B-95. Bookbinding for Book Historians

Jeff Altepeter Todd Pattison

Course Length: 30 hours
Course Week: 12–17 July 2026
Format: in person, North Bennet Street School in Boston, MA
Fee: $1,495

With greater access to digital surrogates, catalogers, special collections librarians, bibliographers, researchers, and collectors are becoming increasingly interested in the materiality of bound volumes. This course will focus on understanding the working methods and typical binding structures from the seventeenth century through the introduction of case binding in the second quarter of the nineteenth century. Unlike many of the printed texts that they contain, bindings can differ from one physical copy to another based upon several factors, making it important to accurately understand, catalog, and describe them.  

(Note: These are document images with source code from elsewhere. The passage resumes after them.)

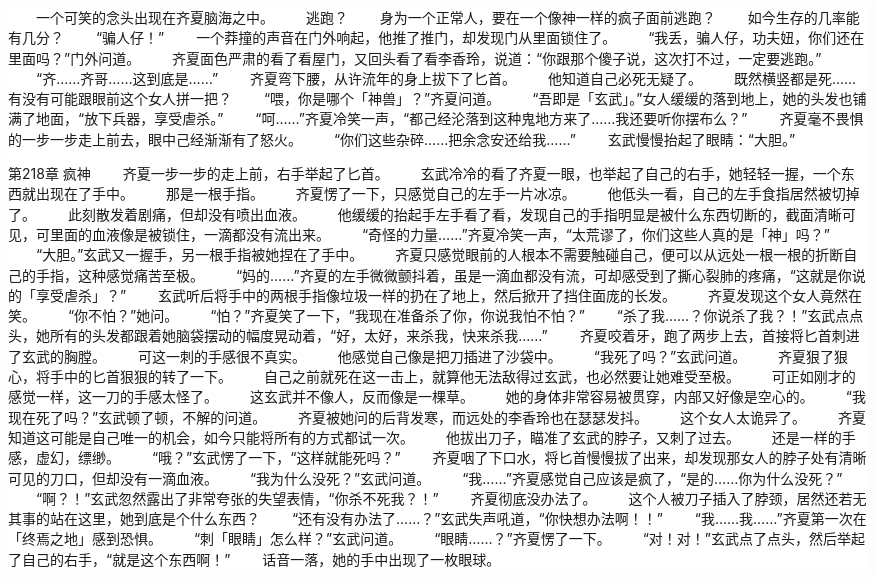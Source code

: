 　　一个可笑的念头出现在齐夏脑海之中。
　　逃跑？
　　身为一个正常人，要在一个像神一样的疯子面前逃跑？
　　如今生存的几率能有几分？
　　“骗人仔！”
　　一个莽撞的声音在门外响起，他推了推门，却发现门从里面锁住了。
　　“我丢，骗人仔，功夫妞，你们还在里面吗？”门外问道。
　　齐夏面色严肃的看了看屋门，又回头看了看李香玲，说道：“你跟那个傻子说，这次打不过，一定要逃跑。”
　　“齐……齐哥……这到底是……”
　　齐夏弯下腰，从许流年的身上拔下了匕首。
　　他知道自己必死无疑了。
　　既然横竖都是死……有没有可能跟眼前这个女人拼一把？
　　“喂，你是哪个「神兽」？”齐夏问道。
　　“吾即是「玄武」。”女人缓缓的落到地上，她的头发也铺满了地面，“放下兵器，享受虐杀。”
　　“呵……”齐夏冷笑一声，“都己经沦落到这种鬼地方来了……我还要听你摆布么？”
　　齐夏毫不畏惧的一步一步走上前去，眼中己经渐渐有了怒火。
　　“你们这些杂碎……把余念安还给我……”
　　玄武慢慢抬起了眼睛：“大胆。”

第218章 疯神
　　齐夏一步一步的走上前，右手举起了匕首。
　　玄武冷冷的看了齐夏一眼，也举起了自己的右手，她轻轻一握，一个东西就出现在了手中。
　　那是一根手指。
　　齐夏愣了一下，只感觉自己的左手一片冰凉。
　　他低头一看，自己的左手食指居然被切掉了。
　　此刻散发着剧痛，但却没有喷出血液。
　　他缓缓的抬起手左手看了看，发现自己的手指明显是被什么东西切断的，截面清晰可见，可里面的血液像是被锁住，一滴都没有流出来。
　　“奇怪的力量……”齐夏冷笑一声，“太荒谬了，你们这些人真的是「神」吗？”
　　“大胆。”玄武又一握手，另一根手指被她捏在了手中。
　　齐夏只感觉眼前的人根本不需要触碰自己，便可以从远处一根一根的折断自己的手指，这种感觉痛苦至极。
　　“妈的……”齐夏的左手微微颤抖着，虽是一滴血都没有流，可却感受到了撕心裂肺的疼痛，“这就是你说的「享受虐杀」？”
　　玄武听后将手中的两根手指像垃圾一样的扔在了地上，然后掀开了挡住面庞的长发。
　　齐夏发现这个女人竟然在笑。
　　“你不怕？”她问。
　　“怕？”齐夏笑了一下，“我现在准备杀了你，你说我怕不怕？”
　　“杀了我……？你说杀了我？！”玄武点点头，她所有的头发都跟着她脑袋摆动的幅度晃动着，“好，太好，来杀我，快来杀我……”
　　齐夏咬着牙，跑了两步上去，首接将匕首刺进了玄武的胸膛。
　　可这一刺的手感很不真实。
　　他感觉自己像是把刀插进了沙袋中。
　　“我死了吗？”玄武问道。
　　齐夏狠了狠心，将手中的匕首狠狠的转了一下。
　　自己之前就死在这一击上，就算他无法敌得过玄武，也必然要让她难受至极。
　　可正如刚才的感觉一样，这一刀的手感太怪了。
　　这玄武并不像人，反而像是一棵草。
　　她的身体非常容易被贯穿，内部又好像是空心的。
　　“我现在死了吗？”玄武顿了顿，不解的问道。
　　齐夏被她问的后背发寒，而远处的李香玲也在瑟瑟发抖。
　　这个女人太诡异了。
　　齐夏知道这可能是自己唯一的机会，如今只能将所有的方式都试一次。
　　他拔出刀子，瞄准了玄武的脖子，又刺了过去。
　　还是一样的手感，虚幻，缥缈。
　　“哦？”玄武愣了一下，“这样就能死吗？”
　　齐夏咽了下口水，将匕首慢慢拔了出来，却发现那女人的脖子处有清晰可见的刀口，但却没有一滴血液。
　　“我为什么没死？”玄武问道。
　　“我……”齐夏感觉自己应该是疯了，“是的……你为什么没死？”
　　“啊？！”玄武忽然露出了非常夸张的失望表情，“你杀不死我？！”
　　齐夏彻底没办法了。
　　这个人被刀子插入了脖颈，居然还若无其事的站在这里，她到底是个什么东西？
　　“还有没有办法了……？”玄武失声吼道，“你快想办法啊！！”
　　“我……我……”齐夏第一次在「终焉之地」感到恐惧。
　　“刺「眼睛」怎么样？”玄武问道。
　　“眼睛……？”齐夏愣了一下。
　　“对！对！”玄武点了点头，然后举起了自己的右手，“就是这个东西啊！”
　　话音一落，她的手中出现了一枚眼球。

Designed for people with little or no prior bookbinding experience, participants in the course will complete three bookbinding models during the week: a seventeenth/eighteenth-century laced-in leather trade binding, a boarded binding circa 1800, and a case binding from about 1840. This is primarily a hands-on learning experience, but bench time will be supplemented by studying surviving historical examples along with PowerPoint lectures showing variations in binding traditions from several countries. The goal of the class is not to create “perfect” bindings but rather to facilitate a deeper understanding of book structure and to better enable participants to decipher clues to structural elements often hidden beneath the surface of surviving contemporary bindings.  

Please note: This course will be held in Boston, MA at the North Bennet Street School in facilities used to teach a two-year, comprehensive bookbinding program. While the course will focus extensively on structural elements of bookbinding, decoration will be discussed only as time allows. 

Course History

2026-
Jeff Altepeter & Todd Pattison co-teach this course.

Faculty

  • Jeff Altepeter
  • Todd Pattison

Jeff Altepeter

Jeff Altepeter is the Bookbinding Department Head at North Bennet Street School in Boston.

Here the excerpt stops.